CHANDLER, Ariz. — A district here recently underwent a major transition to a new transportation facility featuring significant upgrades, including nearly all new equipment, about double the space in one location, and changes that better accommodate the desert heat.
The Chandler Unified School District #80 transportation team quickly moved its operations from three separate locations into the Ira L. King facility, a new 35,000-square-foot building on July 22, just in time for the new school year — which started the following day.
It was no small undertaking, said David Thiele, the district’s fleet supervisor, who handled a large share of the planning process and new facility design.
“We had to move 280 buses in one day and operate off of picnic tables that first week,” he added. “It was impressive what our staff accomplished.”
“I was so proud of the group,” added Sandy Brown, the transportation supervisor for the district.
One of the buildings that the team had been operating in is about 20,000 square feet, 60 years old, and has needed updates for about 15 years, Thiele said. Dispatch was located there and the team ran special-needs buses from that site. The second building, where the shop was located, is a high school, and was at one time a vocational school.
“It wasn’t designed for any type of buses or garage,” Thiele said.
The third location was a lot and garage, used primarily for parking.
Transportation staff members needed parking spaces during the 10-plus months it took to build the facility, so Thiele opened a temporary site of about 2.5 acres, which accommodated over 100 buses, along with a mobile washroom and office at the largest of the former locations.
“If we had to work on buses, we had to bring them back to the [location at the] high school, about a mile away,” Thiele said.
Thiele moved three mechanics to the new facility, along with approximately 80 buses, the weekend before school started. More mechanics and some drivers stepped in to help during the first three days of school. The transportation department also formed a team of drivers to clean the old facilities.

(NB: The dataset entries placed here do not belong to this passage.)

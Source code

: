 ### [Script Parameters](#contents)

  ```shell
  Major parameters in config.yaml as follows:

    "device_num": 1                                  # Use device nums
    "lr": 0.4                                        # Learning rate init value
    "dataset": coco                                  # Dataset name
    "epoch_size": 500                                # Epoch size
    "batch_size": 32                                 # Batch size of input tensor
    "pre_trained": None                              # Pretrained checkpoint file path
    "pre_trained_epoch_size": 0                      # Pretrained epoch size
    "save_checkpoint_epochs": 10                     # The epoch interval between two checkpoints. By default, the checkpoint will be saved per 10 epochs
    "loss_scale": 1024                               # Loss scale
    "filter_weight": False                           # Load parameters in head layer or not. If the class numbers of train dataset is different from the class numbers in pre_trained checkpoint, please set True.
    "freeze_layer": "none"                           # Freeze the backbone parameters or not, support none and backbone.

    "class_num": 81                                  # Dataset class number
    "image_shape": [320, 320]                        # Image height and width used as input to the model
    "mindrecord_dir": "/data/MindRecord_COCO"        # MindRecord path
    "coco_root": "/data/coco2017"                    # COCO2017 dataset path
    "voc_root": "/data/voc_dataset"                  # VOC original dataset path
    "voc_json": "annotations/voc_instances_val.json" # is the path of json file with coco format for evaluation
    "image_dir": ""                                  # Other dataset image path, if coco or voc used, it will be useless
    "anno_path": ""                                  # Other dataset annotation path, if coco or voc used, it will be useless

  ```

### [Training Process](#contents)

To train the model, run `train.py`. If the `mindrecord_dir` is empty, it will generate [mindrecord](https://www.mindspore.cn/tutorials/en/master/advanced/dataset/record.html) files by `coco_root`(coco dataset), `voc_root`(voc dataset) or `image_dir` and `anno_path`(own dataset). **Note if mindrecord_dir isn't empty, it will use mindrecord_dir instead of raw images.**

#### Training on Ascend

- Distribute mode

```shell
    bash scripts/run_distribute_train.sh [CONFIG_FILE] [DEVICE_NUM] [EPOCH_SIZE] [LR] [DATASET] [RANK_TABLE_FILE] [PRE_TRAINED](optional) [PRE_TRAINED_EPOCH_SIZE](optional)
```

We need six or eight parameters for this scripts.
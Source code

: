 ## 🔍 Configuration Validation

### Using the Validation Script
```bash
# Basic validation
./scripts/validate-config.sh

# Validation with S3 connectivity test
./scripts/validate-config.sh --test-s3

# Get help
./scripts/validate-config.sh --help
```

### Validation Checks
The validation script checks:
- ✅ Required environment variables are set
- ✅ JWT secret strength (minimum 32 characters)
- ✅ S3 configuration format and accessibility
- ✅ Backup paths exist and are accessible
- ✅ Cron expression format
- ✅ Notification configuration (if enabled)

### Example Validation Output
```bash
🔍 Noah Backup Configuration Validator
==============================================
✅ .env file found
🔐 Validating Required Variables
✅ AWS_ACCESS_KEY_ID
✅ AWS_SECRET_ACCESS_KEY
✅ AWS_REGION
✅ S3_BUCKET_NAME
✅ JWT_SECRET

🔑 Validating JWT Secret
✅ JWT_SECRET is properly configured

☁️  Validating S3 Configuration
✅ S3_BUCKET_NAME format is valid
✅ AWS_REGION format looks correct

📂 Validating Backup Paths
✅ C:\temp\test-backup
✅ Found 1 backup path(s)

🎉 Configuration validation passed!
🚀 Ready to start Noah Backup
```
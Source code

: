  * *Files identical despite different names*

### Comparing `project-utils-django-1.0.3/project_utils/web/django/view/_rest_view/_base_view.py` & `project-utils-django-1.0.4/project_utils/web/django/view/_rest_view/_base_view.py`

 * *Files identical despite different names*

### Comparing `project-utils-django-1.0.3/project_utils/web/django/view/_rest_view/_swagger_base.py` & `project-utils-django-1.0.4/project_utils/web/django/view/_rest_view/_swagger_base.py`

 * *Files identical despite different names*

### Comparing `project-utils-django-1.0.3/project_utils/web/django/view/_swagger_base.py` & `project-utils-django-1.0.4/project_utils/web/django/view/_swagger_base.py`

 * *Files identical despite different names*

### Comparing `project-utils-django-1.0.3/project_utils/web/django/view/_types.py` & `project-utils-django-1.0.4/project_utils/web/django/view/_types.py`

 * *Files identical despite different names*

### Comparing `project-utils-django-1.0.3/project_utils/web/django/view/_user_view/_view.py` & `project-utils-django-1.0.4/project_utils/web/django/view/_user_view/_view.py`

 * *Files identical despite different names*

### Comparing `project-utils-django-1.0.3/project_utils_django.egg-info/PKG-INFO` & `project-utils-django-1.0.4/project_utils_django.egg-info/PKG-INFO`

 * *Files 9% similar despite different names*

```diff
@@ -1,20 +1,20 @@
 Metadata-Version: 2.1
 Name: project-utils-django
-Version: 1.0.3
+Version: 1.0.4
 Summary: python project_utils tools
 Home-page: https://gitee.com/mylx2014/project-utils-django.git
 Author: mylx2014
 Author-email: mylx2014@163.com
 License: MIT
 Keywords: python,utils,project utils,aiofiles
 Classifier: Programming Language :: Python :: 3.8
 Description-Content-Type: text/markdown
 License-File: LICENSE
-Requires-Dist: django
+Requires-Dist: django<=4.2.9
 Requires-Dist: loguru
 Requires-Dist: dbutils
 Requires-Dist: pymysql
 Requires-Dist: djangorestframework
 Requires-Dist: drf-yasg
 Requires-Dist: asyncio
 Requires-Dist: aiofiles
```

Mechanics were finishing bus repairs from over the summer at the old sites for about a month before they were completely resettled in the new facility, Brown said.
The new facility is comprised of 18.5 acres and accommodates 252 drivers, 61 bus attendants, 15 mechanics, and several office staff members, said Steve Hewitt, the director of transportation and community education for the district.

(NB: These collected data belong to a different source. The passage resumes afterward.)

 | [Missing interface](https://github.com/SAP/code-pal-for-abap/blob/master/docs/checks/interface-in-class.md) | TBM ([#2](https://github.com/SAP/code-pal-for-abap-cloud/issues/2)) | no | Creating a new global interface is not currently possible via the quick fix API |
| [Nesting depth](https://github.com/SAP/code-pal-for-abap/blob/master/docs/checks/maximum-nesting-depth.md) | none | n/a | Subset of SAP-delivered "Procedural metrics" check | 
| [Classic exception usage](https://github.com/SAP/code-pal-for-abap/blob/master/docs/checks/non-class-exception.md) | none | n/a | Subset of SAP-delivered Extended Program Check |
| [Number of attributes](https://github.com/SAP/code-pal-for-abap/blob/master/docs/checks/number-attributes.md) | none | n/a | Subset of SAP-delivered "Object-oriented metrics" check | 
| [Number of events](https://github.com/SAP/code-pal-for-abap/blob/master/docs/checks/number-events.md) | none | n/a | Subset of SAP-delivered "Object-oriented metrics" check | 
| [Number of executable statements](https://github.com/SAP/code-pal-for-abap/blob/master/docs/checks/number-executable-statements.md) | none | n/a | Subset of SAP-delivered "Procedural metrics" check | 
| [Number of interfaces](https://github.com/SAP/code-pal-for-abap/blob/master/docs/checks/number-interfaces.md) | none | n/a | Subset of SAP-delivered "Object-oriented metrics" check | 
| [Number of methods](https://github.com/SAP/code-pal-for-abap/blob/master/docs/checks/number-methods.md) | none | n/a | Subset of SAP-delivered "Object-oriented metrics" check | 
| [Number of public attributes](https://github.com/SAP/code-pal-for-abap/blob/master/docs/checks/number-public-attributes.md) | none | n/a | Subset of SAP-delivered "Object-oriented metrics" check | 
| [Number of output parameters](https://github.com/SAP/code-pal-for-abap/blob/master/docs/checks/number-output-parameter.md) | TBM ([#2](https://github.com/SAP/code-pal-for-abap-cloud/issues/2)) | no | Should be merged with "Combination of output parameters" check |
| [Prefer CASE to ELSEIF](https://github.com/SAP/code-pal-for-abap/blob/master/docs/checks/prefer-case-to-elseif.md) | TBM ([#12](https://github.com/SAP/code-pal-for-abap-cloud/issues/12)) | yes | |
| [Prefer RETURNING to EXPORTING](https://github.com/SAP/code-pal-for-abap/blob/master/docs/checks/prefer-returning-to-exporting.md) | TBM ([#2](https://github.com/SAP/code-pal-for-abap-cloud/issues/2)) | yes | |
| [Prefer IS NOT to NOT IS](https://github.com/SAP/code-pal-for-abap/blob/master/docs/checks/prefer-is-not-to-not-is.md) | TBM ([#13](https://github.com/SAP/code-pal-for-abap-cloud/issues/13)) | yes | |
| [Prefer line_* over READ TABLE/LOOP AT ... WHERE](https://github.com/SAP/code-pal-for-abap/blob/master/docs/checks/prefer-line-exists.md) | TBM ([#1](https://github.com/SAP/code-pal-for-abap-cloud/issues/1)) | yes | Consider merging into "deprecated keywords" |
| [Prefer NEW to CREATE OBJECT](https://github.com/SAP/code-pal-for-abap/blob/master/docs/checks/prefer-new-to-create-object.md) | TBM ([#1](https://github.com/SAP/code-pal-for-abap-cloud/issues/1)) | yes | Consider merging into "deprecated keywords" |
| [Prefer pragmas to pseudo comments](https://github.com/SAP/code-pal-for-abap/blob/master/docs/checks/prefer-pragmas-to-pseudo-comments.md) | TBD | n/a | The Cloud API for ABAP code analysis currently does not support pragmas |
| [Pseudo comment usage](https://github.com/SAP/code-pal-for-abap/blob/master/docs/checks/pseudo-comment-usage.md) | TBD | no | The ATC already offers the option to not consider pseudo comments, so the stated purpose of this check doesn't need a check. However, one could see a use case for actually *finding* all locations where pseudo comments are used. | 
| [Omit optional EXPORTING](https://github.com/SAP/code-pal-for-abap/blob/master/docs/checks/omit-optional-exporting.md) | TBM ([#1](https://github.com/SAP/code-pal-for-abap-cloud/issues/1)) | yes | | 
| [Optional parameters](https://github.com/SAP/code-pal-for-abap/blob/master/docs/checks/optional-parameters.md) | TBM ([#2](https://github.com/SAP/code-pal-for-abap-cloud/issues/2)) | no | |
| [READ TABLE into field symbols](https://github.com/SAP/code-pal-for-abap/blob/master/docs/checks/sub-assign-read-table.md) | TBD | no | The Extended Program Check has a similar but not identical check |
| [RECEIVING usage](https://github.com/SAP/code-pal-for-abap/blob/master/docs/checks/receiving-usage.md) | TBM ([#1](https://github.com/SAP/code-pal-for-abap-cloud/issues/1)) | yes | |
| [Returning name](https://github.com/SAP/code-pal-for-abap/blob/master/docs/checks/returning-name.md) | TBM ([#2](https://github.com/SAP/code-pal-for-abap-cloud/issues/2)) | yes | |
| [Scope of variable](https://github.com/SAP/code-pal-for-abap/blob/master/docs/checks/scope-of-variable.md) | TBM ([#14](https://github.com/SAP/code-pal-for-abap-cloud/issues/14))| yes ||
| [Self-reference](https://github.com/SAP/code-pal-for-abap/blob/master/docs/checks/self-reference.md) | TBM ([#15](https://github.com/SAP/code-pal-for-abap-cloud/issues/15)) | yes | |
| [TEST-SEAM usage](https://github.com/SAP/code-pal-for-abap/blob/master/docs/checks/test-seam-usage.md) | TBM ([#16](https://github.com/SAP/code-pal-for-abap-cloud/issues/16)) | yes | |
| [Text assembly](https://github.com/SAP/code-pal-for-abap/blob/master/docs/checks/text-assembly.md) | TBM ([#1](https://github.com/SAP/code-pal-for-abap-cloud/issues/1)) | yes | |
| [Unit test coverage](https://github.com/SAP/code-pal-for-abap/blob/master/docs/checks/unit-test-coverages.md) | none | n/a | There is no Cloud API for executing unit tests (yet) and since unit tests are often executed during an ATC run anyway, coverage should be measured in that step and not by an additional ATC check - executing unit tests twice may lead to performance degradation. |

Additionally, 90% of the equipment is new, Thiele said. The facility features five 40,000-pound vehicle lifts, four of which are portable; a 1,400 square-foot parts department; and 16 bays, with two designated just for service and an engine wash bay. Thiele designed harnesses that are placed above the bays for mechanics to work on the buses’ rooftop air-conditioning units.
The bays have 20-foot-high ceilings, eight swamp coolers and eight fans to combat the Arizona heat, as well as eight heaters for the desert’s cool mornings and evenings.
To determine the new facility’s design, Hewitt, Thiele, and other transportation staff members as well as the builders visited six other transportation departments and city transportation departments, as well as a couple of school bus dealerships, some of which were new, and found out about what worked for them.
Brown and Thiele advise other pupil transporters who are transitioning to a new facility to ensure they have a plan in place in advance for parking lot spots and entrance and exits, and to consider the size of their department and the space needed for training, meetings, and visitors.
A need for a new bus facility arose as the district has added schools in response to increasing enrollment in recent years, Brown said. The district is made up of 44 schools and two more are being built over the next few years.
One hiccup in the transition that has since been worked out, Brown said, is establishing a system for parking buses in the new lot, which has 340 spaces.
“The drivers are working out whether to park nose-to-nose or tail-to-tail in the new facility since they parked differently at each of the old facilities,” Brown explained.
The transportation team put together a committee to finalize a parking plan, she added.
Meanwhile, mechanics from each of the three old sites now get to work together since there is enough room to do so in the new building.
Moreover, Hewitt said, having all staff members under one roof will strengthen the team.
"It will make us more consistent, safer, and [able to provide] better customer service," he added.
“We are all very excited to be together in this beautiful facility,” Brown said.